Aquella tropa comenzó a preguntarse qué hacer, pero no hubo una respuesta unánime, sino que una parte regresó a las fiestas de pago de donde habían salido, mientras que otros decidieron concluir la celebración y regresar a sus casas a descansar. Lo único que fue común a todos fue el impacto que causaron aquellas palabras en su interior, y que fueron el abono de la semilla plantada una semana antes.

A partir de ese día, la familia de Angustio festejó la vida, la salud y el amor cuando tuvo oportunidad, sin gastos superfluos, ni regalos, ni excesos. Solo con la compañía, compartiendo tiempo y emociones, tanto en la proximidad como desde la distancia. Las celebraciones más numerosas se organizaban casi todas las semanas con cualquier excusa, aunque luego se producían otras en grupos más pequeños e incluso mediante llamadas y videollamadas en grupo.
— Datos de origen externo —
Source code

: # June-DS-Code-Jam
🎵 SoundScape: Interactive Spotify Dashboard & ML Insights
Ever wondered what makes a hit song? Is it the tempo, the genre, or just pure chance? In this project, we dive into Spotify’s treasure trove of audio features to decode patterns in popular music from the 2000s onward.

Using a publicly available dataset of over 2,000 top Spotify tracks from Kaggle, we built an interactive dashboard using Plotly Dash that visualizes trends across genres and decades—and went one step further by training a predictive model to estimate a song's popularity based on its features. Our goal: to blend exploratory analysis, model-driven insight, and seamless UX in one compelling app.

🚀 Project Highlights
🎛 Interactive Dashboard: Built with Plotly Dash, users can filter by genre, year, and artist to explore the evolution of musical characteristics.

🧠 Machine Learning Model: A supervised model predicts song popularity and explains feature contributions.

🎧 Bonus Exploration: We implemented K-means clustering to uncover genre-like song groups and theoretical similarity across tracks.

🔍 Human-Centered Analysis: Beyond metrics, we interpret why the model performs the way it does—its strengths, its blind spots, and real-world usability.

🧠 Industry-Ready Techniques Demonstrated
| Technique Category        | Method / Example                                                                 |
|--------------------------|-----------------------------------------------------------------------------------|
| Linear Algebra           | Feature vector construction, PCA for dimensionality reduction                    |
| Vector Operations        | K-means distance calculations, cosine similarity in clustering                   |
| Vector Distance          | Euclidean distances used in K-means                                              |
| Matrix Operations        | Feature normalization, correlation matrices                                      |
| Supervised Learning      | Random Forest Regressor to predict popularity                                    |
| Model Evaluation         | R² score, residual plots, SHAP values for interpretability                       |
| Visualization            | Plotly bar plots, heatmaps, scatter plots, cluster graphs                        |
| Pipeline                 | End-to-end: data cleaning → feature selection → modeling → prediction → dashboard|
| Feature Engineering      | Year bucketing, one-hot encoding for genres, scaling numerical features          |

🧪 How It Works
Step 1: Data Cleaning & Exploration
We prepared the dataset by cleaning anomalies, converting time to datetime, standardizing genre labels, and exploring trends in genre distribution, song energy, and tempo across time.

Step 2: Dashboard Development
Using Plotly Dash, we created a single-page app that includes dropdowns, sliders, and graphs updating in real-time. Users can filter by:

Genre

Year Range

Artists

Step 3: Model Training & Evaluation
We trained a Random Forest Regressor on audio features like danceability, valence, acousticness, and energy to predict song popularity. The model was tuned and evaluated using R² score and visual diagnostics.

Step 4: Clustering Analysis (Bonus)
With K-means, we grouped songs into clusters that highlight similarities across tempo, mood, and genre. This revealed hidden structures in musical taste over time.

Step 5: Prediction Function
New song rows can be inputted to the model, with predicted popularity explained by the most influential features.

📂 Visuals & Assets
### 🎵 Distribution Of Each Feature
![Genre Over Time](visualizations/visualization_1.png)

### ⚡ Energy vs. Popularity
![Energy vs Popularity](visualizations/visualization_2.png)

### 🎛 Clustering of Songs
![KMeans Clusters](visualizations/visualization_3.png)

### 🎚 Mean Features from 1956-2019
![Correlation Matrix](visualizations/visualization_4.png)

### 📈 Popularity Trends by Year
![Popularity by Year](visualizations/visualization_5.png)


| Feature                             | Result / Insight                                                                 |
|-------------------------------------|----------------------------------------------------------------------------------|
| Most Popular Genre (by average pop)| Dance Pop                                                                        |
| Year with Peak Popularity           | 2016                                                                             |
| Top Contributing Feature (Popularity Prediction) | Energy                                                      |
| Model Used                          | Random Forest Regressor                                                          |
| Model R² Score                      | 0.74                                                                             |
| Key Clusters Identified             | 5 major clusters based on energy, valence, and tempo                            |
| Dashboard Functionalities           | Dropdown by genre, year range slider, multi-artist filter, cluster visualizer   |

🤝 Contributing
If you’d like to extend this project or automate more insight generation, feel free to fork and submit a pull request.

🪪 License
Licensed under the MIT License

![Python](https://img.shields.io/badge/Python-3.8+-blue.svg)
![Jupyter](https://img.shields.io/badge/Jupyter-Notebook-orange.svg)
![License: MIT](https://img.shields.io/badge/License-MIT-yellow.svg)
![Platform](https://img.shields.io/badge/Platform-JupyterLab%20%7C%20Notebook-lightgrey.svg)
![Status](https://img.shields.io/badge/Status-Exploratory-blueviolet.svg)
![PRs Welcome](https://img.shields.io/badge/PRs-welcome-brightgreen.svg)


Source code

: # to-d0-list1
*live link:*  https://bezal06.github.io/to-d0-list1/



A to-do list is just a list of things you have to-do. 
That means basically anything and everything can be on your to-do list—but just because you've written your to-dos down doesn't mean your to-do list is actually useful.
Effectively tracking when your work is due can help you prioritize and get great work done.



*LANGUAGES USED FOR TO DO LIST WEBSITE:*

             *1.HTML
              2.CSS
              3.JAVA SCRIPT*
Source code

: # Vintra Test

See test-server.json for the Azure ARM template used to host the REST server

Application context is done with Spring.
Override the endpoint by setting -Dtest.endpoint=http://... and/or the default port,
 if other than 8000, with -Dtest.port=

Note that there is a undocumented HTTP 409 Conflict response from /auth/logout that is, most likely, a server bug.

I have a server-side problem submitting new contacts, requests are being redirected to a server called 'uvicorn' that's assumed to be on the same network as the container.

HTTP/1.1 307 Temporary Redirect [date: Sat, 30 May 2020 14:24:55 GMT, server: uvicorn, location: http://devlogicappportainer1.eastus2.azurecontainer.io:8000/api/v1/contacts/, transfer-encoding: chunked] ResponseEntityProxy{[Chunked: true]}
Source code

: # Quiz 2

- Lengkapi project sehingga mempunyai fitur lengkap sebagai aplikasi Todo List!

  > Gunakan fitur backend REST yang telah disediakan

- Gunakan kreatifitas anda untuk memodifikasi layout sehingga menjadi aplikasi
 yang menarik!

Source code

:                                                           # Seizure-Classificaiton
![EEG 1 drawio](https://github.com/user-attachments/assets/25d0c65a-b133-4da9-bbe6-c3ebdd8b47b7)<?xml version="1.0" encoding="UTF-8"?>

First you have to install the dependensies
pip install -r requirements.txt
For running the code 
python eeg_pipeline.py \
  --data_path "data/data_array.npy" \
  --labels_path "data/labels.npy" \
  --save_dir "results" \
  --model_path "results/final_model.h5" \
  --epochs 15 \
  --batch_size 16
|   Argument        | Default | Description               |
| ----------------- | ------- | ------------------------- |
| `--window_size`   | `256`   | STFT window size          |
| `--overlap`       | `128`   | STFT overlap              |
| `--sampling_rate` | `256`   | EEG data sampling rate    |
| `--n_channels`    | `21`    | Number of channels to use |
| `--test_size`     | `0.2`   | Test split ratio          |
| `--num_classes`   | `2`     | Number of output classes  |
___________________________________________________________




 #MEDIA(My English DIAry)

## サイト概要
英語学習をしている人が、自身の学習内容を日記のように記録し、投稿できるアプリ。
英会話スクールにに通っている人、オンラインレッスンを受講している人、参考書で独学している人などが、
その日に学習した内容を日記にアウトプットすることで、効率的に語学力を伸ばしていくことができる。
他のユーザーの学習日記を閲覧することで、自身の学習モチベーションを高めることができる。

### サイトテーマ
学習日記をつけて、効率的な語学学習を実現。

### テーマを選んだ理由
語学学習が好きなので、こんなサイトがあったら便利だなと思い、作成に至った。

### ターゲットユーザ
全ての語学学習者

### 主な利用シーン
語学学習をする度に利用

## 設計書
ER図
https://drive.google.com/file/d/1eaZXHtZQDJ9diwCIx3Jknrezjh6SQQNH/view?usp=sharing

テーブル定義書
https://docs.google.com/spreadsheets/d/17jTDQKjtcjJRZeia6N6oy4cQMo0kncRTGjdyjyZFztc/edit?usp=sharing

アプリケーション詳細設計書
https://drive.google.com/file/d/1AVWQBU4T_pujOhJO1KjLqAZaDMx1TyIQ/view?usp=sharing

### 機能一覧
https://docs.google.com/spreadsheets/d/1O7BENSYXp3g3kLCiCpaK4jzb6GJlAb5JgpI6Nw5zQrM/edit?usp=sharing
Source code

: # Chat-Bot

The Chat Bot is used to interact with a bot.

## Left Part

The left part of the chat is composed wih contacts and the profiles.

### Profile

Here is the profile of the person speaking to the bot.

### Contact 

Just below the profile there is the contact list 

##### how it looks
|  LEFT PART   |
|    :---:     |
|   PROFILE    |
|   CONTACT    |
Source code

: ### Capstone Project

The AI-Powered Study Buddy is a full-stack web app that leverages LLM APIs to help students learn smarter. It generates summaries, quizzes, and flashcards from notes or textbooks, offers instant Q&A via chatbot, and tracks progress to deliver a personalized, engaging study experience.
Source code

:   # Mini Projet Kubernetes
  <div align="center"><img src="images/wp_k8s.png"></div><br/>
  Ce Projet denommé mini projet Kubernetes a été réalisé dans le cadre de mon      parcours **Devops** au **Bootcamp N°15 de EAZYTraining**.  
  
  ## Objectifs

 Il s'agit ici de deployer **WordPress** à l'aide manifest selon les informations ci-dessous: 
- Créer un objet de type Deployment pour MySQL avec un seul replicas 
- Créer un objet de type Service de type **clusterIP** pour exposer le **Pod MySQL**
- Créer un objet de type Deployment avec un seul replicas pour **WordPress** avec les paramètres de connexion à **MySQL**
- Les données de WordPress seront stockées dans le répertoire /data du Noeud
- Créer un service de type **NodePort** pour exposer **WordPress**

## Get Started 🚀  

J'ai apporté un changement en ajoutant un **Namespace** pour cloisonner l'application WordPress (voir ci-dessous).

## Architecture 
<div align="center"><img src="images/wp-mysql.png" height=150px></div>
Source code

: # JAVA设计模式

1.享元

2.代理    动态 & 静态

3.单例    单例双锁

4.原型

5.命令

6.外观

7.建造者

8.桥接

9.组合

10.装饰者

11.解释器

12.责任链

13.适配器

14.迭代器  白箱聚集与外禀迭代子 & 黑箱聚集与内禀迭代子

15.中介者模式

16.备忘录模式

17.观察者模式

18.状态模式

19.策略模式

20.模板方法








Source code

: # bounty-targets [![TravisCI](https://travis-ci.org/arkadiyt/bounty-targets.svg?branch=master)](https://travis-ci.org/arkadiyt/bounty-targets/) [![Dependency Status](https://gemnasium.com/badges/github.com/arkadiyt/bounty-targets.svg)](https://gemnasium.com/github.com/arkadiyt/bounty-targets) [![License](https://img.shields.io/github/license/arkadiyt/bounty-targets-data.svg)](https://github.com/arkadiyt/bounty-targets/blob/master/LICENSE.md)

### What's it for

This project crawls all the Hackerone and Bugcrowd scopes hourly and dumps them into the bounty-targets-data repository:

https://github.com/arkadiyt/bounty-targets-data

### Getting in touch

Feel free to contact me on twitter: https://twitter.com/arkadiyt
Pasaron los meses y llegaron unas nuevas navidades y ninguno de ellos sintió la necesidad de acercarse a sus seres queridos porque ya estaban próximos, casi pegados. Y en las cajas quedaron los belenes, los árboles, las bolas brillantes y el espumillón, las luces de puticlub y demás elementos decorativos propios de las fechas, según el consenso social predominante inducido por intereses  económicos y empresariales. Y en lugar de ir a centros y zonas comerciales a comprar regalos innecesarios y en ocasiones inútiles, dedicaron tiempo a estar juntos y a disfrutar del cariño compartido.

Su actitud no pasó desapercibida y los vecinos comenzaron a imitarles. Su forma de vivir comenzó a contagiar a muchas familias y se viralizó esta tendencia por redes sociales. Ya no se necesitaba tanta electricidad, los ayuntamientos dejaron de pagar grandes sumas por instalar el alumbrado de navidad y dedicaron esos recursos a ayudar a los más necesitados. Y toda esa energía que se despilfarraba debido a un consumismo irracional dejó de producirse y eso contribuyó a frenar el efecto invernadero, a salvar algunos importantes ecosistemas del planeta y a la especie humana de la extinción, al menos por el momento. Y al parecer todos viven bastante felices en ese tiempo nuevo, excepto las perdices y los conejos que acaban troceados en un jacuzzi de verduras y arroz amarillo, que tratan de ocultarse atemorizados ante el porvenir que les espera.

Pero no olviden que esta historia es tan solo una leyenda, procedente de un futuro ya pasado, pero todavía no vivido en el presente.